Anything less is cosmetic.

The convenient denial

Rane’s response has only deepened public suspicion. Claiming he was “unaware” whether his own department examined such a massive land parcel is not just implausible—it is insulting.

This is the very mechanism Section 39A was designed to enable. Large-scale land conversions, fast-tracked, often opaque.

And we are expected to believe the minister in charge knew nothing?

That narrative doesn’t hold.

It looks less like ignorance and more like an attempt to distance himself—leaving bureaucrats exposed while he searches for an escape route.

The rot runs deep

Responsibility doesn’t stop at the minister’s office. The chain of approvals—from case registration to inspection to final clearance—involves multiple senior officials.

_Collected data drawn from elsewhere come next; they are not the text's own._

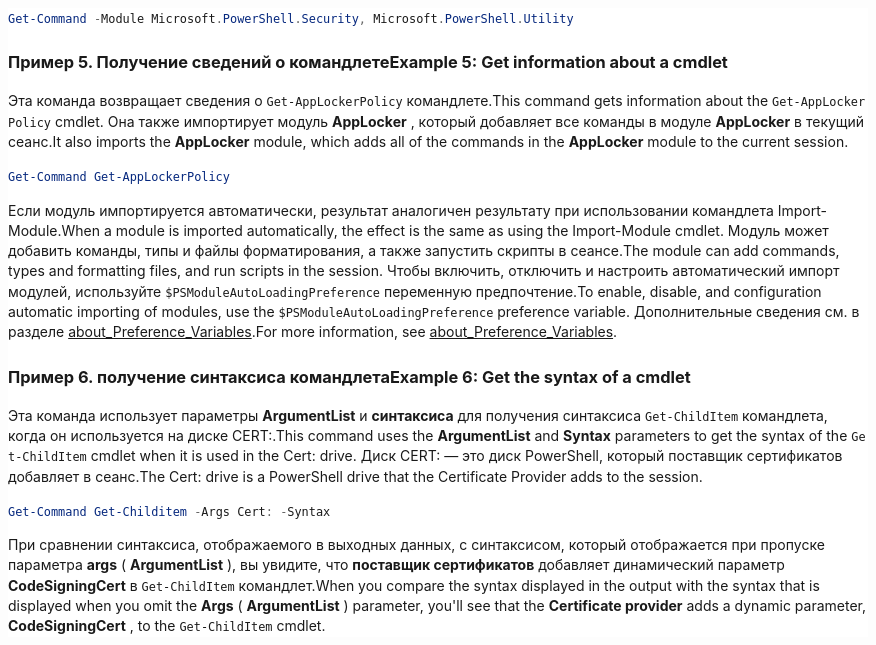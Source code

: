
 ```powershell
Get-Command -Module Microsoft.PowerShell.Security, Microsoft.PowerShell.Utility
```

### <span data-ttu-id="732b1-131">Пример 5. Получение сведений о командлете</span><span class="sxs-lookup"><span data-stu-id="732b1-131">Example 5: Get information about a cmdlet</span></span>

<span data-ttu-id="732b1-132">Эта команда возвращает сведения о `Get-AppLockerPolicy` командлете.</span><span class="sxs-lookup"><span data-stu-id="732b1-132">This command gets information about the `Get-AppLockerPolicy` cmdlet.</span></span> <span data-ttu-id="732b1-133">Она также импортирует модуль **AppLocker** , который добавляет все команды в модуле **AppLocker** в текущий сеанс.</span><span class="sxs-lookup"><span data-stu-id="732b1-133">It also imports the **AppLocker** module, which adds all of the commands in the **AppLocker** module to the current session.</span></span>

```powershell
Get-Command Get-AppLockerPolicy
```

<span data-ttu-id="732b1-134">Если модуль импортируется автоматически, результат аналогичен результату при использовании командлета Import-Module.</span><span class="sxs-lookup"><span data-stu-id="732b1-134">When a module is imported automatically, the effect is the same as using the Import-Module cmdlet.</span></span>
<span data-ttu-id="732b1-135">Модуль может добавить команды, типы и файлы форматирования, а также запустить скрипты в сеансе.</span><span class="sxs-lookup"><span data-stu-id="732b1-135">The module can add commands, types and formatting files, and run scripts in the session.</span></span> <span data-ttu-id="732b1-136">Чтобы включить, отключить и настроить автоматический импорт модулей, используйте `$PSModuleAutoLoadingPreference` переменную предпочтение.</span><span class="sxs-lookup"><span data-stu-id="732b1-136">To enable, disable, and configuration automatic importing of modules, use the `$PSModuleAutoLoadingPreference` preference variable.</span></span> <span data-ttu-id="732b1-137">Дополнительные сведения см. в разделе [about_Preference_Variables](../Microsoft.PowerShell.Core/About/about_Preference_Variables.md).</span><span class="sxs-lookup"><span data-stu-id="732b1-137">For more information, see [about_Preference_Variables](../Microsoft.PowerShell.Core/About/about_Preference_Variables.md).</span></span>

### <span data-ttu-id="732b1-138">Пример 6. получение синтаксиса командлета</span><span class="sxs-lookup"><span data-stu-id="732b1-138">Example 6: Get the syntax of a cmdlet</span></span>

<span data-ttu-id="732b1-139">Эта команда использует параметры **ArgumentList** и **синтаксиса** для получения синтаксиса `Get-ChildItem` командлета, когда он используется на диске CERT:.</span><span class="sxs-lookup"><span data-stu-id="732b1-139">This command uses the **ArgumentList** and **Syntax** parameters to get the syntax of the `Get-ChildItem` cmdlet when it is used in the Cert: drive.</span></span> <span data-ttu-id="732b1-140">Диск CERT: — это диск PowerShell, который поставщик сертификатов добавляет в сеанс.</span><span class="sxs-lookup"><span data-stu-id="732b1-140">The Cert: drive is a PowerShell drive that the Certificate Provider adds to the session.</span></span>

```powershell
Get-Command Get-Childitem -Args Cert: -Syntax
```

<span data-ttu-id="732b1-141">При сравнении синтаксиса, отображаемого в выходных данных, с синтаксисом, который отображается при пропуске параметра **args** ( **ArgumentList** ), вы увидите, что **поставщик сертификатов** добавляет динамический параметр **CodeSigningCert** в `Get-ChildItem` командлет.</span><span class="sxs-lookup"><span data-stu-id="732b1-141">When you compare the syntax displayed in the output with the syntax that is displayed when you omit the **Args** ( **ArgumentList** ) parameter, you'll see that the **Certificate provider** adds a dynamic parameter, **CodeSigningCert** , to the `Get-ChildItem` cmdlet.</span></span>

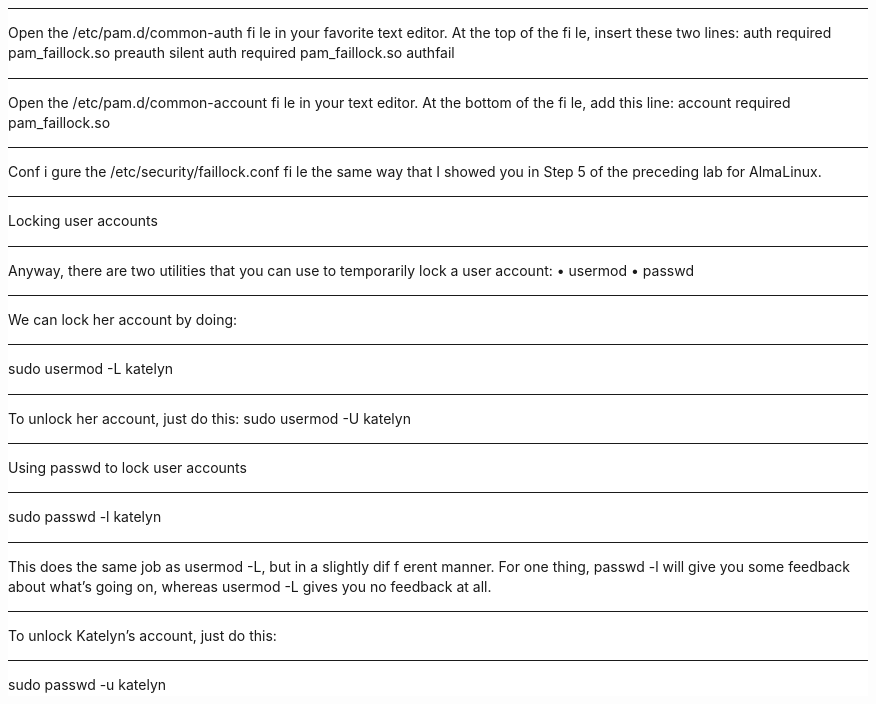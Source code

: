 *****

Open the /etc/pam.d/common-auth fi le in your favorite text editor. At the top of the fi le, insert these two lines:
auth required pam_faillock.so preauth silent auth required pam_faillock.so authfail

*****

Open the /etc/pam.d/common-account fi le in your text editor. At the bottom of the fi le, add this line:
account required pam_faillock.so

*****

Conf i gure the /etc/security/faillock.conf fi le the same way that I showed you in Step 5 of the preceding lab for AlmaLinux.

*****

Locking user accounts

*****

Anyway, there are two utilities that you can use to temporarily lock a user account:
• usermod • passwd

*****

We can lock her account by doing:

*****

sudo usermod -L katelyn

*****

To unlock her account, just do this:
sudo usermod -U katelyn

*****

Using passwd to lock user accounts

*****

sudo passwd -l katelyn

*****

This does the same job as usermod -L, but in a slightly dif f erent manner. For one thing, passwd -l will give you some feedback about what’s going on, whereas usermod -L gives you no feedback at all.

*****

To unlock Katelyn’s account, just do this:

*****

sudo passwd -u katelyn
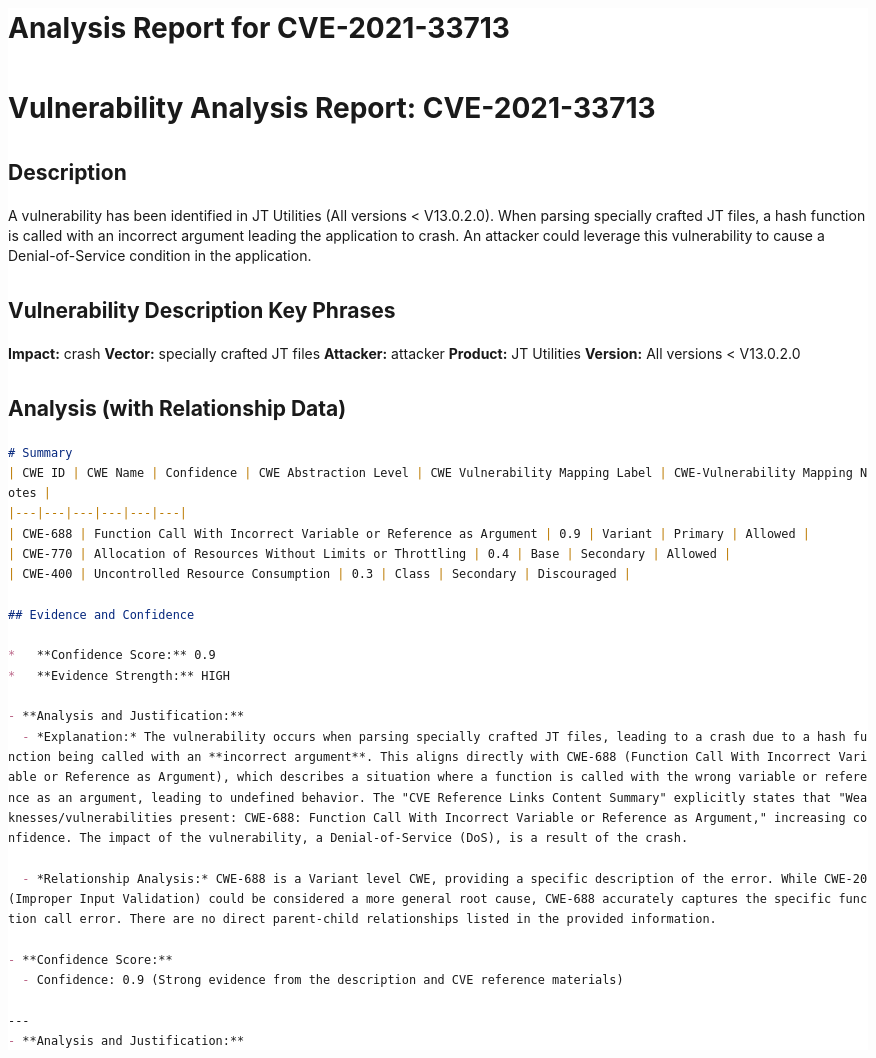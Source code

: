 # Analysis Report for CVE-2021-33713

# Vulnerability Analysis Report: CVE-2021-33713

## Description

A vulnerability has been identified in JT Utilities (All versions < V13.0.2.0). When parsing specially crafted JT files, a hash function is called with an incorrect argument leading the application to crash. An attacker could leverage this vulnerability to cause a Denial-of-Service condition in the application.

## Vulnerability Description Key Phrases

**Impact:** crash
**Vector:** specially crafted JT files
**Attacker:** attacker
**Product:** JT Utilities
**Version:** All versions < V13.0.2.0

## Analysis (with Relationship Data)

```markdown
# Summary
| CWE ID | CWE Name | Confidence | CWE Abstraction Level | CWE Vulnerability Mapping Label | CWE-Vulnerability Mapping Notes |
|---|---|---|---|---|---|
| CWE-688 | Function Call With Incorrect Variable or Reference as Argument | 0.9 | Variant | Primary | Allowed |
| CWE-770 | Allocation of Resources Without Limits or Throttling | 0.4 | Base | Secondary | Allowed |
| CWE-400 | Uncontrolled Resource Consumption | 0.3 | Class | Secondary | Discouraged |

## Evidence and Confidence

*   **Confidence Score:** 0.9
*   **Evidence Strength:** HIGH

- **Analysis and Justification:**  
  - *Explanation:* The vulnerability occurs when parsing specially crafted JT files, leading to a crash due to a hash function being called with an **incorrect argument**. This aligns directly with CWE-688 (Function Call With Incorrect Variable or Reference as Argument), which describes a situation where a function is called with the wrong variable or reference as an argument, leading to undefined behavior. The "CVE Reference Links Content Summary" explicitly states that "Weaknesses/vulnerabilities present: CWE-688: Function Call With Incorrect Variable or Reference as Argument," increasing confidence. The impact of the vulnerability, a Denial-of-Service (DoS), is a result of the crash.
  
  - *Relationship Analysis:* CWE-688 is a Variant level CWE, providing a specific description of the error. While CWE-20 (Improper Input Validation) could be considered a more general root cause, CWE-688 accurately captures the specific function call error. There are no direct parent-child relationships listed in the provided information.

- **Confidence Score:**  
  - Confidence: 0.9 (Strong evidence from the description and CVE reference materials)

---
- **Analysis and Justification:**  
```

If there is to be an investigation, it must be systemic:

Secure all files immediately Suspend and probe the officials involved Examine every step of the approval process

But the probe must start at the top. Anything else would be a deliberate diversion.

A warning ignored

This crisis didn’t emerge overnight.

Concerns around Section 39A were raised long ago. Even judicial voices like Ferdino Rebello had flagged the dangers. Citizens approached courts. Protests followed.

Local resistance intensified when MLA Viresh Borkar escalated the issue through a hunger strike , forcing the government to pause conversions in his constituency.

And yet, despite mounting pressure, the recent Assembly session ended without scrapping Section 39A—a move that left many Goans disillusioned.

A moment of reckoning

Now, with Sawant finally acting—whether out of conviction or compulsion—there is a narrow window for real change.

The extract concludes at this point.